28 January, 2016

Translating Alien Languages

Epistemic Status: Likely

Related: Three Worlds Collide

I'm learning Lojban sorta off and on, mostly off, and yesterday I was idly pondering whether the meanings of words in Lojban would be biased the words used in their English descriptions (I'm not considering this seriously, sense I doubt someone would make a conlang without knowing a few languages).

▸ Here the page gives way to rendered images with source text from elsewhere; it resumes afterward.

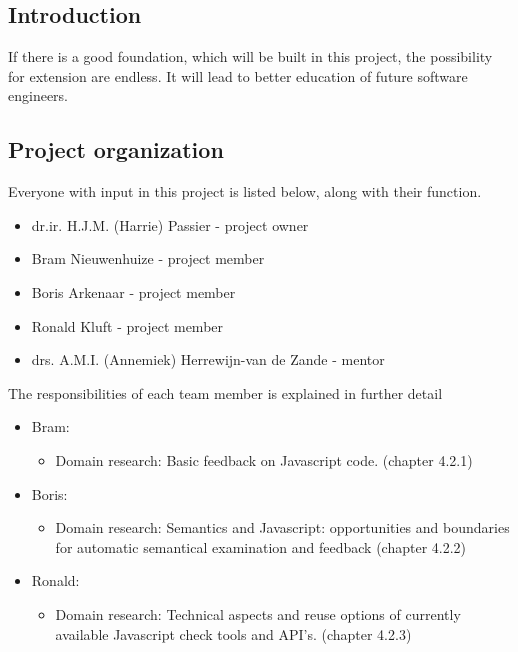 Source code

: \documentclass{article}
\begin{document}
\subsection{Introduction} 

If there is a good foundation, which will be built in this project, the 
possibility for extension are endless. It will lead to better education of 
future software engineers. 

\subsection{Project organization} 

Everyone with input in this 
project is listed below, along with their function.
\begin{itemize}
  \item dr.ir.  H.J.M. (Harrie) Passier - project owner
  \item Bram Nieuwenhuize - project member
  \item Boris Arkenaar - project member
  \item Ronald Kluft - project member
  \item drs. A.M.I. (Annemiek) Herrewijn-van de Zande - mentor
\end{itemize}
The responsibilities of each team member is explained in further detail
\begin{itemize}
  \item Bram:
    \begin{itemize}
      \item Domain research: Basic feedback on Javascript code. (chapter
        4.2.1)
    \end{itemize}
  \item Boris:
    \begin{itemize}
      \item Domain research: Semantics and Javascript: opportunities and
        boundaries for automatic semantical examination and feedback (chapter
        4.2.2)
    \end{itemize}
  \item Ronald:
    \begin{itemize}
      \item Domain research: Technical aspects and reuse options of currently
        available Javascript check tools and API's. (chapter 4.2.3)
    \end{itemize}
\end{itemize}
\end{document}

It eventually lead to me thinking about languages in general, and how dictionaries create endless circularity of meaning.


Here's an example of this circularity I generated:

Real: something which exists in reality

Reality: the set of real things

So from that you'd get pathological cases like:

Real: something which exists in the set of thing which exist in the set of things which ...

But another way to think about it is in terms of graphs, like:

 Which exorcises the infinite recursion, and makes the circularity obvious.

Then I thought of the general case, which looks something like:

This is more of a proof of concept or prototype than anything, but it should help give you my mental image of my big idea(tm).


The idea is that, in the 'complete' map of a language, every word is connected to every 'relevant' word, like the words in a definition, and maybe synonyms, antonyms, etc.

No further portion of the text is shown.